[Dataset entries]
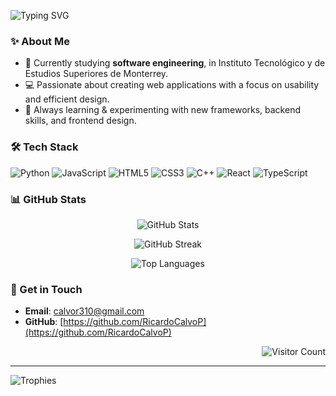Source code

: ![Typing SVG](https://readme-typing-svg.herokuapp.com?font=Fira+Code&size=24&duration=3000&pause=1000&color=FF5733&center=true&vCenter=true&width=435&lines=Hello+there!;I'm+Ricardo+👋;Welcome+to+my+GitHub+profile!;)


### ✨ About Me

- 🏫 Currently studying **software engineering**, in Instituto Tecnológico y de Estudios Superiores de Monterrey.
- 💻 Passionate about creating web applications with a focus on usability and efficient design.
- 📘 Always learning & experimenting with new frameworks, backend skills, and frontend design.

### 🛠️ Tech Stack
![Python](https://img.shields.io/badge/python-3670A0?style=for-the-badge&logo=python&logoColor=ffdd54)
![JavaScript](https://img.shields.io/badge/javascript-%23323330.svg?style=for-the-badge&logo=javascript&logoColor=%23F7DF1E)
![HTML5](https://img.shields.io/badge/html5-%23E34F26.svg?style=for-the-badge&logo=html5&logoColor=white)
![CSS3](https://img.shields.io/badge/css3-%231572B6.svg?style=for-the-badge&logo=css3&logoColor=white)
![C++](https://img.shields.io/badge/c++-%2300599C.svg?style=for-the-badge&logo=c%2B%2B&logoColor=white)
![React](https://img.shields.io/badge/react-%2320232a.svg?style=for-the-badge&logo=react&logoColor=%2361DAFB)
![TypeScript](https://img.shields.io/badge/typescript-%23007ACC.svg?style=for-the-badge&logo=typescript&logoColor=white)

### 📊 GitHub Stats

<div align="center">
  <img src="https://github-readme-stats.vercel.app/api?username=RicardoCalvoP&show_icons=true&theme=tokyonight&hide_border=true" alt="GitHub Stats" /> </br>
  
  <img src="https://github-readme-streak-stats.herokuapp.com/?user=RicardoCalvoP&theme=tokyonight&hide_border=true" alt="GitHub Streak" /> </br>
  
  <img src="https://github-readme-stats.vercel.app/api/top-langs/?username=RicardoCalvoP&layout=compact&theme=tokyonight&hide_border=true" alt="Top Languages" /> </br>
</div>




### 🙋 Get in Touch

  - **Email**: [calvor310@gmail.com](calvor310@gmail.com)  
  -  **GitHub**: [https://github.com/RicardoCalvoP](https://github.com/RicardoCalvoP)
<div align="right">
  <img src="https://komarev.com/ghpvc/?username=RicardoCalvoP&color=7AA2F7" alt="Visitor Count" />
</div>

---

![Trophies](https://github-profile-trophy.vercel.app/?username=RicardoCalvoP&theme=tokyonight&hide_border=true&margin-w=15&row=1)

...

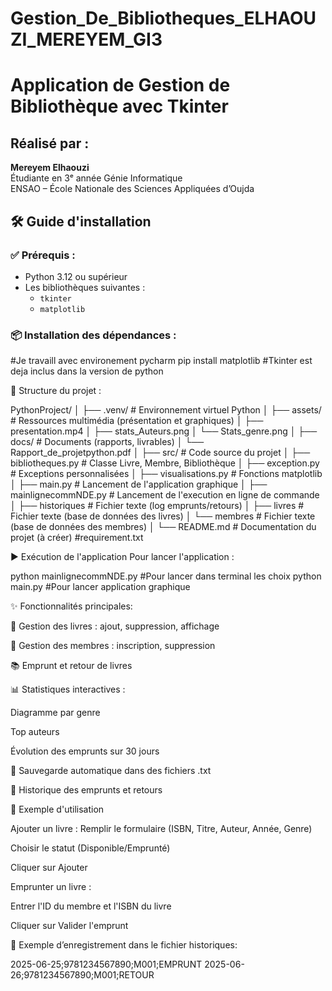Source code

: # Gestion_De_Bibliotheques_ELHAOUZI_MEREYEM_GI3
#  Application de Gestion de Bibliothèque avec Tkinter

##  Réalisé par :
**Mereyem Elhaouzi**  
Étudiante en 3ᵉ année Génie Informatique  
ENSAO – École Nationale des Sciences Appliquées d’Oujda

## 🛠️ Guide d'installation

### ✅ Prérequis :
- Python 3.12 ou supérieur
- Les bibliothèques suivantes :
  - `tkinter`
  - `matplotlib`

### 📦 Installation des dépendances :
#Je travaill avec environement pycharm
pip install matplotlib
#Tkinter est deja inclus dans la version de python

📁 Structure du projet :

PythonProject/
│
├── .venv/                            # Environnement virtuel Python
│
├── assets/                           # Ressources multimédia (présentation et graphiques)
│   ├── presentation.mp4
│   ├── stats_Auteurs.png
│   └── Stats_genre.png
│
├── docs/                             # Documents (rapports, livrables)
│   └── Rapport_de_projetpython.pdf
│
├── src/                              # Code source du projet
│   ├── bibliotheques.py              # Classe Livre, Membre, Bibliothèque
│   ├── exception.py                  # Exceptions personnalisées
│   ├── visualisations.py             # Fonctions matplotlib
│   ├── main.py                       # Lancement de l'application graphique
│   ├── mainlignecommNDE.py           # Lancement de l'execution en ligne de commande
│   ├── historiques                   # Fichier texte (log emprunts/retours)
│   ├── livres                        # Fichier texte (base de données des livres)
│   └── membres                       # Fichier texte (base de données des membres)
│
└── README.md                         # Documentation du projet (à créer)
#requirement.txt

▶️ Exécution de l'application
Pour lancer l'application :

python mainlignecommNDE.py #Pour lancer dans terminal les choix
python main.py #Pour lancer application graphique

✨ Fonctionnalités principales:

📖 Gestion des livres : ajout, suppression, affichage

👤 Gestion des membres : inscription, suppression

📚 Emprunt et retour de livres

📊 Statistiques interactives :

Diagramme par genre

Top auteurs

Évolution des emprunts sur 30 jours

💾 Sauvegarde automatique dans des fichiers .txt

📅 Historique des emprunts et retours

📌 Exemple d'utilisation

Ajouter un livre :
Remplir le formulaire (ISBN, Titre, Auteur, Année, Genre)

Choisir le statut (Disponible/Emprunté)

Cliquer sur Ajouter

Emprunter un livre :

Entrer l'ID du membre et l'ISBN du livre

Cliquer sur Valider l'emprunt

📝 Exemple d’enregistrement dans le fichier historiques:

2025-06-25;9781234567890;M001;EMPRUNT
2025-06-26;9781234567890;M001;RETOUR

* * *

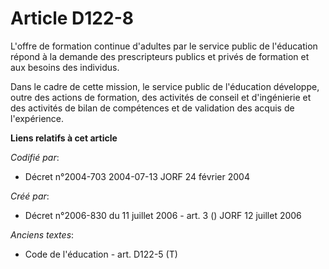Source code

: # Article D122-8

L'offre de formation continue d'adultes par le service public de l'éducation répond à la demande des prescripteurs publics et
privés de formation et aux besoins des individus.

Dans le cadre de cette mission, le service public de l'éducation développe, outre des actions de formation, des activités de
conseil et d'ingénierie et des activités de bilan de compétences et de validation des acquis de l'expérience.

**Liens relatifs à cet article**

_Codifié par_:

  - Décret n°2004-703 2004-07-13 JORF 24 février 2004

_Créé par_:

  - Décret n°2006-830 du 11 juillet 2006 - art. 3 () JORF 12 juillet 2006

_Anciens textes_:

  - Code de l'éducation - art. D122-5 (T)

**Problem:** Copy out each line of the records above that includes "formation".

**Response area:**
L'offre de formation continue d'adultes par le service public de l'éducation répond à la demande des prescripteurs publics et
privés de formation et aux besoins des individus.
Dans le cadre de cette mission, le service public de l'éducation développe, outre des actions de formation, des activités de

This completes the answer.